▸ **WHAT THE TASK REQUIRES**:
Search the records for the string "cdot" and copy every line where it turns up.

▸ **AVAILABLE RECORDS**:
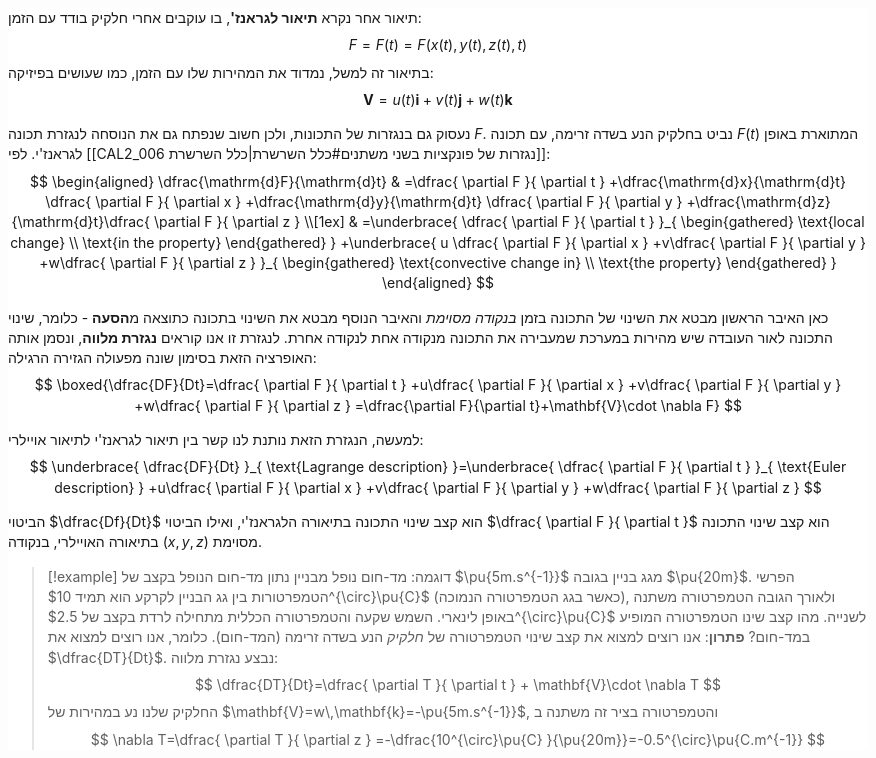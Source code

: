 תיאור אחר נקרא **תיאור לגראנז'**, בו עוקבים אחרי חלקיק בודד עם הזמן:
$$
F=F(t)=F(x(t),\, y(t),\, z(t),\, t)
$$
בתיאור זה למשל, נמדוד את המהירות שלו עם הזמן, כמו שעושים בפיזיקה:
$$
\mathbf{V}=u(t)\mathbf{i}+v(t)\mathbf{j}+w(t)\mathbf{k}
$$


נעסוק גם בנגזרות של התכונות, ולכן חשוב שנפתח גם את הנוסחה לנגזרת תכונה $F$. נביט בחלקיק הנע בשדה זרימה, עם תכונה $F(t)$ המתוארת באופן לגראנז'י.
לפי [[CAL2_006 נגזרות של פונקציות בשני משתנים#כלל השרשרת|כלל השרשרת]]:
$$
\begin{aligned}
\dfrac{\mathrm{d}F}{\mathrm{d}t} & =\dfrac{ \partial F }{ \partial t } +\dfrac{\mathrm{d}x}{\mathrm{d}t} \dfrac{ \partial F }{ \partial x } +\dfrac{\mathrm{d}y}{\mathrm{d}t} \dfrac{ \partial F }{ \partial y } +\dfrac{\mathrm{d}z}{\mathrm{d}t}\dfrac{ \partial F }{ \partial z } \\[1ex]
 & =\underbrace{ \dfrac{ \partial F }{ \partial t } }_{ \begin{gathered}
\text{local change} \\
\text{in the property}
\end{gathered} } +\underbrace{ u \dfrac{ \partial F }{ \partial x } +v\dfrac{ \partial F }{ \partial y } +w\dfrac{ \partial F }{ \partial z } }_{ \begin{gathered}
\text{convective change in} \\
\text{the property}
\end{gathered} }
\end{aligned}
$$

כאן האיבר הראשון מבטא את השינוי של התכונה בזמן *בנקודה מסוימת* והאיבר הנוסף מבטא את השינוי בתכונה כתוצאה מ**הסעה** - כלומר, שינוי התכונה לאור העובדה שיש מהירות במערכת שמעבירה את התכונה מנקודה אחת לנקודה אחרת.
לנגזרת זו אנו קוראים **נגזרת מלווה**, ונסמן אותה האופרציה הזאת בסימון שונה מפעולה הגזירה הרגילה:
$$
\boxed{\dfrac{DF}{Dt}=\dfrac{ \partial F }{ \partial t } +u\dfrac{ \partial F }{ \partial x } +v\dfrac{ \partial F }{ \partial y } +w\dfrac{ \partial F }{ \partial z }  =\dfrac{\partial F}{\partial t}+\mathbf{V}\cdot \nabla F}
$$

למעשה, הנגזרת הזאת נותנת לנו קשר בין תיאור לגראנז'י לתיאור אויילרי:
$$
\underbrace{ \dfrac{DF}{Dt} }_{ \text{Lagrange description} }=\underbrace{ \dfrac{ \partial F }{ \partial t } }_{ \text{Euler description} } +u\dfrac{ \partial F }{ \partial x } +v\dfrac{ \partial F }{ \partial y } +w\dfrac{ \partial F }{ \partial z }
$$

הביטוי $\dfrac{Df}{Dt}$ הוא קצב שינוי התכונה בתיאורה הלגראנז'י, ואילו הביטוי $\dfrac{ \partial F }{ \partial t }$ הוא קצב שינוי התכונה בתיאורה האויילרי, בנקודה $(x,y,z)$ מסוימת.

>[!example] דוגמה: מד-חום נופל מבניין
>נתון מד-חום הנופל בקצב של $\pu{5m.s^{-1}}$ מגג בניין בגובה $\pu{20m}$. הפרשי הטמפרטורות בין גג הבניין לקרקע הוא תמיד $10^{\circ}\pu{C}$ (כאשר בגג הטמפרטורה הנמוכה), ולאורך הגובה הטמפרטורה משתנה באופן לינארי. השמש שקעה והטמפרטורה הכללית מתחילה לרדת בקצב של $2.5^{\circ}\pu{C}$ לשנייה. מהו קצב שינו הטמפרטורה המופיע במד-חום? 
>**פתרון**:
>אנו רוצים למצוא את קצב שינוי הטמפרטורה של *חלקיק* הנע בשדה זרימה (המד-חום). כלומר, אנו רוצים למצוא את $\dfrac{DT}{Dt}$. נבצע נגזרת מלווה:
>$$
> \dfrac{DT}{Dt}=\dfrac{ \partial T }{ \partial t } + \mathbf{V}\cdot \nabla T
> $$
>החלקיק שלנו נע במהירות של $\mathbf{V}=w\,\mathbf{k}=-\pu{5m.s^{-1}}$, והטמפרטורה בציר זה משתנה ב
>$$
> \nabla T=\dfrac{ \partial T }{ \partial z } =-\dfrac{10^{\circ}\pu{C} }{\pu{20m}}=-0.5^{\circ}\pu{C.m^{-1}} 
> $$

▸ **SOLUTION TO THIS PROBLEM**:
\boxed{\dfrac{DF}{Dt}=\dfrac{ \partial F }{ \partial t } +u\dfrac{ \partial F }{ \partial x } +v\dfrac{ \partial F }{ \partial y } +w\dfrac{ \partial F }{ \partial z }  =\dfrac{\partial F}{\partial t}+\mathbf{V}\cdot \nabla F}
> \dfrac{DT}{Dt}=\dfrac{ \partial T }{ \partial t } + \mathbf{V}\cdot \nabla T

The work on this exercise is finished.